**What the task requires:**
Each record beneath this line is to be copied exactly.

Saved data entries

-.-.-

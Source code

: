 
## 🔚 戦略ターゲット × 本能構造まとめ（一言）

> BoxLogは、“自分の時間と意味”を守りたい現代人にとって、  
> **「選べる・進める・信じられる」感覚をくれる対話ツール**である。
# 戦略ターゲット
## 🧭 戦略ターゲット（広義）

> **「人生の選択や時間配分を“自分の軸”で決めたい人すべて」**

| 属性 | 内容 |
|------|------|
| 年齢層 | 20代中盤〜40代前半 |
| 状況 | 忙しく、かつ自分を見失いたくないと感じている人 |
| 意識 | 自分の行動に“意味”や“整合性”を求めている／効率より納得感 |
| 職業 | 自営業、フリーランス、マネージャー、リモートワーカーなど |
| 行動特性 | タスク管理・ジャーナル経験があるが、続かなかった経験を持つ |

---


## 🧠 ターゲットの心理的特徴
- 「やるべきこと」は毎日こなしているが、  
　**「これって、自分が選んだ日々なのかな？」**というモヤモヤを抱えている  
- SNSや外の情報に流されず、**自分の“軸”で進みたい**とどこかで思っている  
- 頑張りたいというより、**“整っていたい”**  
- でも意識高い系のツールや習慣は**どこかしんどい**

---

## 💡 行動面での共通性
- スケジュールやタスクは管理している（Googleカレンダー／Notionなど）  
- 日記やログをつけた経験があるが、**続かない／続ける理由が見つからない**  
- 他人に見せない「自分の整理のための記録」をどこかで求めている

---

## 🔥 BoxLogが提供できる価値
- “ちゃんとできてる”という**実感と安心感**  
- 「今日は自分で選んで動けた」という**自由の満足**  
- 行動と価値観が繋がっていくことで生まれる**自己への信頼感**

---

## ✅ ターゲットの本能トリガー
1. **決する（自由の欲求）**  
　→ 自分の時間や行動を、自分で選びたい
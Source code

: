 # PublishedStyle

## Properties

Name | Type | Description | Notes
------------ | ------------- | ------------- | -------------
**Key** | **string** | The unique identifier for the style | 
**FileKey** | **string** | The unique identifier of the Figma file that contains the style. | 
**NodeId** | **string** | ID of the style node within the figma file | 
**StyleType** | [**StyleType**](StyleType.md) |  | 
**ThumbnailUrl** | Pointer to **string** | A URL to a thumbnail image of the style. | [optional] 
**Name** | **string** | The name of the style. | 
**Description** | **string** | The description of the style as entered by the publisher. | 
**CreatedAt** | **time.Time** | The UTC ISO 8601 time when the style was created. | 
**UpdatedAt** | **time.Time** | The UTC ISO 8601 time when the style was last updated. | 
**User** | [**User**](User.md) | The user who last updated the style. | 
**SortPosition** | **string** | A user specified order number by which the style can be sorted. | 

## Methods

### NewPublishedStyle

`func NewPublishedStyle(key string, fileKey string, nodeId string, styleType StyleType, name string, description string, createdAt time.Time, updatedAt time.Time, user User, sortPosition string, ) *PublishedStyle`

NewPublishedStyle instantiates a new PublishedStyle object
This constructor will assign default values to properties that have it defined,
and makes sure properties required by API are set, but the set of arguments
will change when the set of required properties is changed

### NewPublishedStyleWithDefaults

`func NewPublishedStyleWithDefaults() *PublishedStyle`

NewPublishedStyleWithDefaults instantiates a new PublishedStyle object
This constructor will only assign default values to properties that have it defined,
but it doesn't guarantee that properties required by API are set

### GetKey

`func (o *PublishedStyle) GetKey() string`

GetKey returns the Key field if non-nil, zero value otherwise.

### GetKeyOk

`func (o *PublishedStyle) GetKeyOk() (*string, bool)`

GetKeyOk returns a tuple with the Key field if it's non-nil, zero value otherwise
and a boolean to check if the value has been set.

-.-.-

**Answer section:**
Source code

: 
## 🔚 戦略ターゲット × 本能構造まとめ（一言）

> BoxLogは、“自分の時間と意味”を守りたい現代人にとって、  
> **「選べる・進める・信じられる」感覚をくれる対話ツール**である。
# 戦略ターゲット
## 🧭 戦略ターゲット（広義）

> **「人生の選択や時間配分を“自分の軸”で決めたい人すべて」**

| 属性 | 内容 |
|------|------|
| 年齢層 | 20代中盤〜40代前半 |
| 状況 | 忙しく、かつ自分を見失いたくないと感じている人 |
| 意識 | 自分の行動に“意味”や“整合性”を求めている／効率より納得感 |
| 職業 | 自営業、フリーランス、マネージャー、リモートワーカーなど |
| 行動特性 | タスク管理・ジャーナル経験があるが、続かなかった経験を持つ |

---


## 🧠 ターゲットの心理的特徴
- 「やるべきこと」は毎日こなしているが、  
　**「これって、自分が選んだ日々なのかな？」**というモヤモヤを抱えている  
- SNSや外の情報に流されず、**自分の“軸”で進みたい**とどこかで思っている  
- 頑張りたいというより、**“整っていたい”**  
- でも意識高い系のツールや習慣は**どこかしんどい**

---

## 💡 行動面での共通性
- スケジュールやタスクは管理している（Googleカレンダー／Notionなど）  
- 日記やログをつけた経験があるが、**続かない／続ける理由が見つからない**  
- 他人に見せない「自分の整理のための記録」をどこかで求めている

---

## 🔥 BoxLogが提供できる価値
- “ちゃんとできてる”という**実感と安心感**  
- 「今日は自分で選んで動けた」という**自由の満足**  
- 行動と価値観が繋がっていくことで生まれる**自己への信頼感**

---

## ✅ ターゲットの本能トリガー
1. **決する（自由の欲求）**  
　→ 自分の時間や行動を、自分で選びたい
Source code

: # PublishedStyle

## Properties

Name | Type | Description | Notes
------------ | ------------- | ------------- | -------------
**Key** | **string** | The unique identifier for the style | 
**FileKey** | **string** | The unique identifier of the Figma file that contains the style. | 
**NodeId** | **string** | ID of the style node within the figma file | 
**StyleType** | [**StyleType**](StyleType.md) |  | 
**ThumbnailUrl** | Pointer to **string** | A URL to a thumbnail image of the style. | [optional] 
**Name** | **string** | The name of the style. | 
**Description** | **string** | The description of the style as entered by the publisher. | 
**CreatedAt** | **time.Time** | The UTC ISO 8601 time when the style was created. | 
**UpdatedAt** | **time.Time** | The UTC ISO 8601 time when the style was last updated. | 
**User** | [**User**](User.md) | The user who last updated the style. | 
**SortPosition** | **string** | A user specified order number by which the style can be sorted. | 

## Methods

### NewPublishedStyle

`func NewPublishedStyle(key string, fileKey string, nodeId string, styleType StyleType, name string, description string, createdAt time.Time, updatedAt time.Time, user User, sortPosition string, ) *PublishedStyle`

NewPublishedStyle instantiates a new PublishedStyle object
This constructor will assign default values to properties that have it defined,
and makes sure properties required by API are set, but the set of arguments
will change when the set of required properties is changed

### NewPublishedStyleWithDefaults

`func NewPublishedStyleWithDefaults() *PublishedStyle`

NewPublishedStyleWithDefaults instantiates a new PublishedStyle object
This constructor will only assign default values to properties that have it defined,
but it doesn't guarantee that properties required by API are set

### GetKey

`func (o *PublishedStyle) GetKey() string`

GetKey returns the Key field if non-nil, zero value otherwise.

### GetKeyOk

`func (o *PublishedStyle) GetKeyOk() (*string, bool)`

GetKeyOk returns a tuple with the Key field if it's non-nil, zero value otherwise
and a boolean to check if the value has been set.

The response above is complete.